---------- Entries supplied
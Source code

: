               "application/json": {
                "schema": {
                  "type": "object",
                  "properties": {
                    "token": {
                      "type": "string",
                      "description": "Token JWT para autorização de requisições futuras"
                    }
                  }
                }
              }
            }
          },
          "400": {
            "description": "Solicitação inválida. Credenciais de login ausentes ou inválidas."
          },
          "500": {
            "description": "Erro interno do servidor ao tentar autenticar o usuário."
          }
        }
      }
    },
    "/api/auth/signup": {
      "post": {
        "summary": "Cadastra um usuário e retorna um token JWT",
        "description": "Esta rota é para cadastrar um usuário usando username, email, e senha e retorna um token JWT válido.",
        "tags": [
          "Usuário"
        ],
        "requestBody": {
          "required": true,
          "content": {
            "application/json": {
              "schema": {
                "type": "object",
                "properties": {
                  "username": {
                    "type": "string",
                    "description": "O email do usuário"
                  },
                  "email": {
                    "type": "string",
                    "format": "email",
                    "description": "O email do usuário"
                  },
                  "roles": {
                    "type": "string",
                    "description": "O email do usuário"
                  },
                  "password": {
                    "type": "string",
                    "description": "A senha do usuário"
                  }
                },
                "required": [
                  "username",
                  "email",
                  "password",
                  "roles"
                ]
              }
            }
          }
--------------------
**What is required**
Set down each record above without changing a single word.

**Your response**
Source code

:               "application/json": {
                "schema": {
                  "type": "object",
                  "properties": {
                    "token": {
                      "type": "string",
                      "description": "Token JWT para autorização de requisições futuras"
                    }
                  }
                }
              }
            }
          },
          "400": {
            "description": "Solicitação inválida. Credenciais de login ausentes ou inválidas."
          },
          "500": {
            "description": "Erro interno do servidor ao tentar autenticar o usuário."
          }
        }
      }
    },
    "/api/auth/signup": {
      "post": {
        "summary": "Cadastra um usuário e retorna um token JWT",
        "description": "Esta rota é para cadastrar um usuário usando username, email, e senha e retorna um token JWT válido.",
        "tags": [
          "Usuário"
        ],
        "requestBody": {
          "required": true,
          "content": {
            "application/json": {
              "schema": {
                "type": "object",
                "properties": {
                  "username": {
                    "type": "string",
                    "description": "O email do usuário"
                  },
                  "email": {
                    "type": "string",
                    "format": "email",
                    "description": "O email do usuário"
                  },
                  "roles": {
                    "type": "string",
                    "description": "O email do usuário"
                  },
                  "password": {
                    "type": "string",
                    "description": "A senha do usuário"
                  }
                },
                "required": [
                  "username",
                  "email",
                  "password",
                  "roles"
                ]
              }
            }
          }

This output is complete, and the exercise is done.